When "System" occurs in a line of the material, copy that line.
★ ★ ★
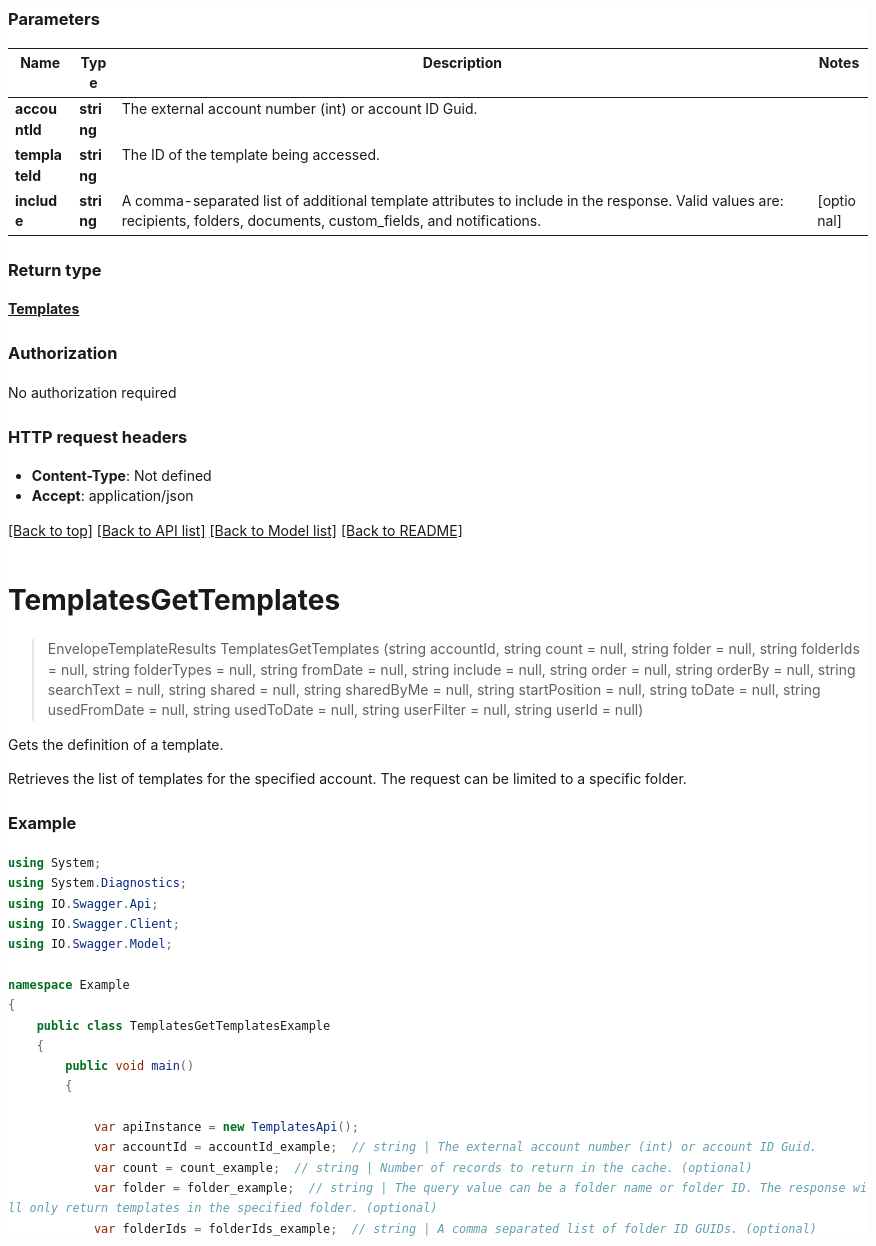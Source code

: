 
### Parameters

Name | Type | Description  | Notes
------------- | ------------- | ------------- | -------------
 **accountId** | **string**| The external account number (int) or account ID Guid. | 
 **templateId** | **string**| The ID of the template being accessed. | 
 **include** | **string**| A comma-separated list of additional template attributes to include in the response. Valid values are: recipients, folders, documents, custom_fields, and notifications. | [optional] 

### Return type

[**Templates**](Templates.md)

### Authorization

No authorization required

### HTTP request headers

 - **Content-Type**: Not defined
 - **Accept**: application/json

[[Back to top]](#) [[Back to API list]](../README.md#documentation-for-api-endpoints) [[Back to Model list]](../README.md#documentation-for-models) [[Back to README]](../README.md)

<a name="templatesgettemplates"></a>
# **TemplatesGetTemplates**
> EnvelopeTemplateResults TemplatesGetTemplates (string accountId, string count = null, string folder = null, string folderIds = null, string folderTypes = null, string fromDate = null, string include = null, string order = null, string orderBy = null, string searchText = null, string shared = null, string sharedByMe = null, string startPosition = null, string toDate = null, string usedFromDate = null, string usedToDate = null, string userFilter = null, string userId = null)

Gets the definition of a template.

Retrieves the list of templates for the specified account. The request can be limited to a specific folder.

### Example
```csharp
using System;
using System.Diagnostics;
using IO.Swagger.Api;
using IO.Swagger.Client;
using IO.Swagger.Model;

namespace Example
{
    public class TemplatesGetTemplatesExample
    {
        public void main()
        {
            
            var apiInstance = new TemplatesApi();
            var accountId = accountId_example;  // string | The external account number (int) or account ID Guid.
            var count = count_example;  // string | Number of records to return in the cache. (optional) 
            var folder = folder_example;  // string | The query value can be a folder name or folder ID. The response will only return templates in the specified folder. (optional) 
            var folderIds = folderIds_example;  // string | A comma separated list of folder ID GUIDs. (optional) 
```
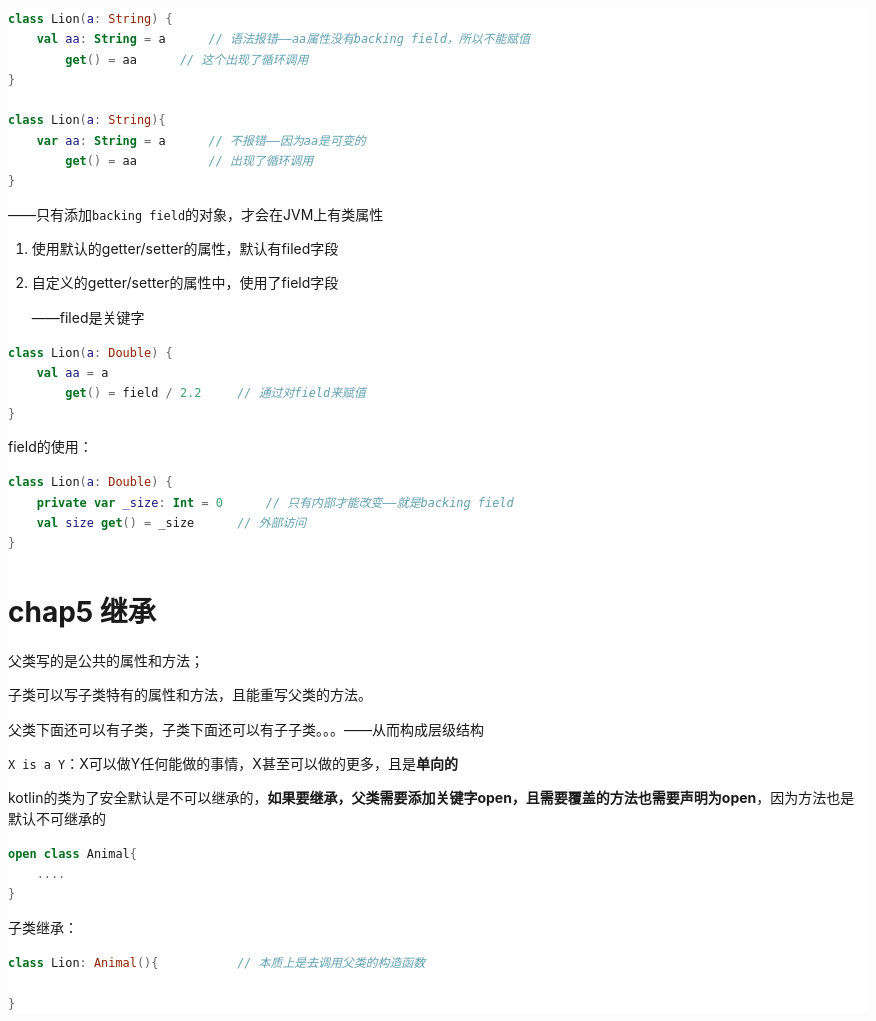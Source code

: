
 ```kotlin
class Lion(a: String) {
    val aa: String = a		// 语法报错——aa属性没有backing field，所以不能赋值
        get() = aa		// 这个出现了循环调用
}

class Lion(a: String){
    var aa: String = a		// 不报错——因为aa是可变的
    	get() = aa			// 出现了循环调用
}
```

——只有添加`backing field`的对象，才会在JVM上有类属性

1. 使用默认的getter/setter的属性，默认有filed字段

2. 自定义的getter/setter的属性中，使用了field字段

   ——filed是关键字

```kotlin
class Lion(a: Double) {
    val aa = a
        get() = field / 2.2		// 通过对field来赋值
}
```

field的使用：

```kotlin
class Lion(a: Double) {
    private var _size: Int = 0		// 只有内部才能改变——就是backing field
    val size get() = _size		// 外部访问
}
```

# chap5 继承

父类写的是公共的属性和方法；

子类可以写子类特有的属性和方法，且能重写父类的方法。

父类下面还可以有子类，子类下面还可以有子子类。。。——从而构成层级结构

`X is a Y`：X可以做Y任何能做的事情，X甚至可以做的更多，且是**单向的**

kotlin的类为了安全默认是不可以继承的，**如果要继承，父类需要添加关键字open，且需要覆盖的方法也需要声明为open**，因为方法也是默认不可继承的

```kotlin
open class Animal{
    ....
}
```

子类继承：

```kotlin
class Lion: Animal(){			// 本质上是去调用父类的构造函数
    
}
```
★ ★ ★
■ **Response below**:
using System;
using System.Diagnostics;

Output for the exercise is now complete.